On Sunday, Democratic presidential candidate Hillary Clinton and rival Bernie Sanders faced off against each other at the seventh debate of the primary season in Flint, Michigan.

As the debate began, Sanders was declared the winner of the Maine Democratic caucuses, according to the Associated Press. Just a day earlier, on “Super Saturday,” Sanders won two states -- Nebraska and Kansas -- while Clinton scored a southern victory in Louisiana.

Here are the best lines of the debate, hosted by CNN:

ON THE WATER CRISIS IN FLINT, MICHIGAN

BERNIE SANDERS: “Over the last several weeks, I had the opportunity to meet with a number of residents of Flint, had a town meeting in Flint, and I have to tell you, what I heard and what I saw literally shattered me and it was beyond belief that children in Flint, Michigan in the United States of America in the years 2016 are being poisoned. That is clearly not what this country should be about.”

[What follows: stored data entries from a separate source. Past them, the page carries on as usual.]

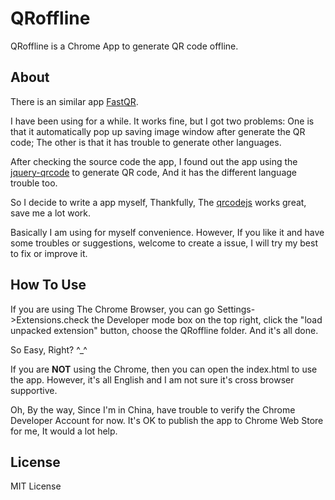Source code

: # QRoffline
QRoffline is a Chrome App to generate QR code offline.

## About
There is an similar app [FastQR](https://chrome.google.com/webstore/detail/fastqr-generate-qr-code-o/pnjpnfmlblcconkmohdddbknobjhjgeo "https://chrome.google.com/webstore/detail/fastqr-generate-qr-code-o/pnjpnfmlblcconkmohdddbknobjhjgeo").

I have been using for a while. It works fine, but I got two problems: One is that it automatically pop up saving image window after generate the QR code; The other is that it has trouble to generate other languages.

After checking the source code the app, I found out the app using the [jquery-qrcode](https://github.com/jeromeetienne/jquery-qrcode "https://github.com/jeromeetienne/jquery-qrcode") to generate QR code, And it has the different language trouble too.

So I decide to write a app myself, Thankfully, The [qrcodejs](https://github.com/davidshimjs/qrcodejs "https://github.com/davidshimjs/qrcodejs") works great, save me a lot work.

Basically I am using for myself convenience. However, If you like it and have some troubles or suggestions, welcome to create a issue, I will try my best to fix or improve it.

## How To Use
If you are using The Chrome Browser, you can go Settings->Extensions.check the Developer mode box on the top right, click the "load unpacked extension" button, choose the QRoffline folder. And it's all done.

So Easy, Right? \^_\^

If you are **NOT** using the Chrome, then you can open the index.html to use the app. However, it's all English and I am not sure it's cross browser supportive.

Oh, By the way, Since I'm in China, have trouble to verify the Chrome Developer Account for now. It's OK to publish the app to Chrome Web Store for me, It would a lot help.

## License
MIT License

The Vermont senator followed up: “One of the points that I have made is I believe the governor of this state should understand that his dereliction of duty was irresponsible. He should resign.”

“If local government does not have the resources, if state government for whatever reason refuses to act, children in America should not be poisoned, federal government comes in, federal government acts. What is incredible to me, water rates have soared in Flint. You are paying three times more for poison water than I am paying in Burlington, Vermont for clean water. First thing is you say people are not paying a water bill for poison water.”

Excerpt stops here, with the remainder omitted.